Alors nous avons commencé à nous détendre. Mes compagnons de fuite ont commencé à s’installer dans un village du plateau voisin, à reconstruire avec les gens après la guerre locale. Je suis même rentré dans une église gonflable (allez savoir…) dans laquelle j’ai trouvé un code secret dans un repli du revêtement étanche. Je ne sais plus ce qui était inscrit, juste que je n’y comprenais rien.

Pour une raison que j’ai déjà oubliée, je me suis retrouvé dans un train pour aller à la cité voisine. Et puis j’ai raté mon arrêt en discutant avec quelqu’un. Et puis ensuite je me suis laisser porter par le train, qui avait ça de particulier qu’apparemment un haut dignitaire d’un autre pays l’empruntait avec les autres passagers pour se rendre dans une ville non touchée par l’inondation.

Nous avons continué le voyage, en traversant plusieurs cités par une voie de train très particulière, dont le circuit avait été tracée en creusant une tranchée qui traversait toutes les autres constructions, y compris les autres chemins de fer. Le train, par ailleurs, était un train particulier, il s’appelait « la ligne inverse » car l’électricité distribuée pour alimenter le train avait un voltage inversé.

Je me suis vu traversant plein de structures avec des gens tout à fait normaux et pas inquiétés, plein de villes,v ers une région de plus en plus désertique.

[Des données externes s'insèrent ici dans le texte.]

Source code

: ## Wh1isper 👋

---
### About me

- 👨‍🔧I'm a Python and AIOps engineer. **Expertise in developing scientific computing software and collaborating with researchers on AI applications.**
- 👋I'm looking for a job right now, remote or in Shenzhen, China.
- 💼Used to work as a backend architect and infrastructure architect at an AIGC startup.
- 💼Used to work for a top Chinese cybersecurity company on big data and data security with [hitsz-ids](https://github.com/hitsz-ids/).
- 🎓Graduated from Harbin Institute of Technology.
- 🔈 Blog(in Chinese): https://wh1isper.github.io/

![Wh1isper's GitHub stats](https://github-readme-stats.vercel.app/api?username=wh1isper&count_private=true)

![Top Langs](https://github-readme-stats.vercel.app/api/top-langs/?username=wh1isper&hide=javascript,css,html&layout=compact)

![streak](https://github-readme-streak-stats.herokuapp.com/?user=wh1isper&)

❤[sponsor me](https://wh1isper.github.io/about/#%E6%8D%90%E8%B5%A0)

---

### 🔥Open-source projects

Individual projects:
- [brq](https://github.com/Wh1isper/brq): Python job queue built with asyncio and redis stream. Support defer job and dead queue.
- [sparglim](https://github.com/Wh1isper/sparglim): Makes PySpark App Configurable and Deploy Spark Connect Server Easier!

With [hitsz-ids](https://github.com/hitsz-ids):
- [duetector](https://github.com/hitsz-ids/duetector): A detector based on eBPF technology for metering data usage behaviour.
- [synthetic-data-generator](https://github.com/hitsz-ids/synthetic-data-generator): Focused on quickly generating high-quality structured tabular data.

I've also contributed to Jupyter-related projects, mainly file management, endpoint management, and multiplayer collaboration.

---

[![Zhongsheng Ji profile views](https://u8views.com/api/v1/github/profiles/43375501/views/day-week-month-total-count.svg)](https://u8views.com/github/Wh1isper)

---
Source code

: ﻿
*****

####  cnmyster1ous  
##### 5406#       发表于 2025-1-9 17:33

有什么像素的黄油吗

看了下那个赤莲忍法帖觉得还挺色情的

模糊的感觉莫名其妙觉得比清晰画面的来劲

Et puis le train s’est arrêté, apparemment en panne. Dans une grande ville apparemment déserte, colorée uniquement en noir et jaune. Comme ces dessins de bande dessinée ou le contraste est porté au maximum pour séparer de grandes régions noires ou blanches, sauf que là c’était jaune au lieu de blanc. Le train c’était arrêté parce que la voie s’arrêtait : un obstacle quelconque était venu la couper. C’était visiblement intentionnel, alors les gens ont été invités à descendre pour mettre en place la défense militaire du haut dignitaire diplomate.

Je me suis retrouvé dans cette ville, et j’ai vite compris qu’il s’y passait quelque chose de pas normal. Il n’y avait personne à l’endroit où nous étions.

Au détour d’un couloir (où j’étais tout seul), j’ai croisé un humain-fantôme qui m’expliquai que la police locale faisait des rondes et tuait toute forme de vie située dans la région “noire”. C’était celle où le train était placé. Alors je courus dans les couloir, pour enfin m’arrêter épuisé dans une section ou les murs étaient tachés en jaune et en noir. Je me suis affaissé sur une tache jaune, et je me suis endormi.

Un peu plus tard, deux policiers sont arrivés. D’abord prêts à m’éliminer, l’un d’entre eux remarqua la tache que j’avais choisit et dit : « ah, je vois qu’on a affaire à un connaisseur. » (je m’en souvient assez précisément). Ils m’expliquèrent qu’il fallait m’embarquer au poste pour les formalités d’immigration. J’étais trop fatigué pour répondre, alors l’un d’eux s’est approché de moi et a commencé à me saisir.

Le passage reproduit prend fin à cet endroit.